While the No.1 automaker in the world has been for a very long time the avid promoter of automation in setting up the pace for auto industry manufacturing prowess, it’s now going back to the roots – humans masters that craft any soulless piece to their will.
In one of Toyota’s oldest plants, one part of it is reserved to humans who took over from robots in sculpting metal pieces into crankshafts.

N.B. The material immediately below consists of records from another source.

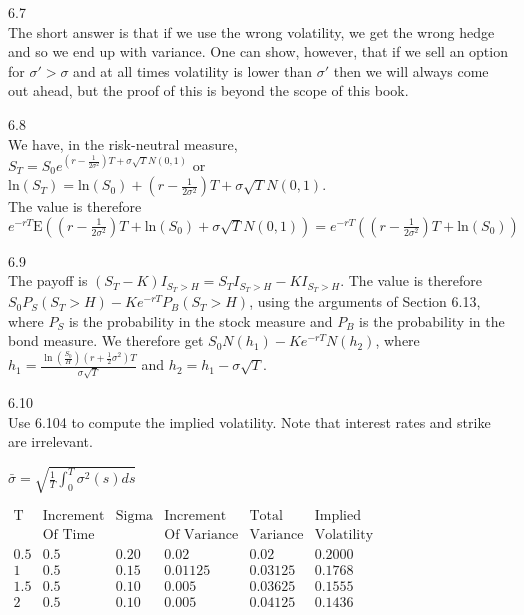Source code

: 6.7 \\
The short answer is that if we use the wrong volatility, we get the wrong hedge and so we end up with variance. One can show, however, that if we sell an option for $\sigma ' > \sigma$ and at all times volatility is lower than $\sigma '$ then we will always come out ahead, but the proof of this is beyond the scope of this book.

6.8 \\
We have, in the risk-neutral measure, \\
$S_T = S_0 e^{\left(r-\frac{1}{2 \sigma^2}  \right) T + \sigma \sqrt{T} N(0,1)}$ or \\
$\text{ln}(S_T) = \text{ln} (S_0) + \left(r-\frac{1}{2 \sigma^2}  \right) T + \sigma \sqrt{T} N(0,1)$. \\
The value is therefore \\
$e^{-rT} \text{E} \left( \left(r-\frac{1}{2 \sigma^2}  \right) T + \text{ln}(S_0) + \sigma \sqrt{T} N(0,1) \right) = e^{-rT} \left( \left(r-\frac{1}{2 \sigma^2}  \right) T + \text{ln}(S_0) \right)$

6.9 \\
The payoff is $(S_T - K)I_{S_T > H} = S_T I_{S_T > H} - K I_{S_T > H}$. The value is therefore $S_0 P_S (S_T > H) - K e^{-rT} P_B (S_T > H)$, using the arguments of Section 6.13, where $P_S$ is the probability in the stock measure and $P_B$ is the probability in the bond measure. We therefore get $S_0 N(h_1) - Ke^{-rT} N(h_2)$, where $h_1 = \frac{\ln \left( \frac{S_0}{H} \right) \left( r+\frac{1}{2}\sigma^2 \right)T}{\sigma \sqrt{T}}$ and $h_2 = h_1 - \sigma \sqrt{T}$.

6.10 \\
Use 6.104 to compute the implied volatility. Note that interest rates and strike are irrelevant.

$\bar{\sigma} = \sqrt{\frac{1}{T} \int_0^T \sigma^2 (s) ds}$

$
\begin{matrix}
\text{T} & \text{Increment} & \text{Sigma} & \text{Increment} & \text{Total} & \text{Implied} \\
\text{ } & \text{Of Time} & \text{ } & \text{Of Variance} & \text{Variance} & \text{Volatility} \\
0.5 & 0.5 & 0.20 & 0.02 & 0.02 & 0.2000 \\
1 & 0.5 & 0.15 & 0.01125 & 0.03125 & 0.1768 \\
1.5 & 0.5 & 0.10 & 0.005 & 0.03625 & 0.1555 \\
2 & 0.5 & 0.10 & 0.005 & 0.04125 & 0.1436
\end{matrix}
$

Mitsuru Kawai – a 50 years company veteran – tasked by President Akio Toyoda to promote craftsmanship, says these men are a glimpse of both the future and the past.
“We need to become more solid and get back to basics, to sharpen our manual skills and further develop them,” said Kawai. “When I was a novice, experienced masters used to be called gods, and they could make anything.”
They were called Kami-sama in Japanese and they could reassert themselves as humans are now taking work away from robots all over Japan’s plants to try and develop new skills and in the process also improve production and the whole car-building experience.
“Toyota views their people who work in a plant like this as craftsmen who need to continue to refine their art and skill level,” said Jeff Liker, who has written eight books on Toyota. “In almost every company you would visit, the workers’ jobs are to feed parts into a machine and call somebody for help when it breaks down.”
Toyoda, 57, Toyota’s president has vowed to return the company founded by his grandfather to quality and efficiency, halting the growth mentality and freezing for three years any new plant plan.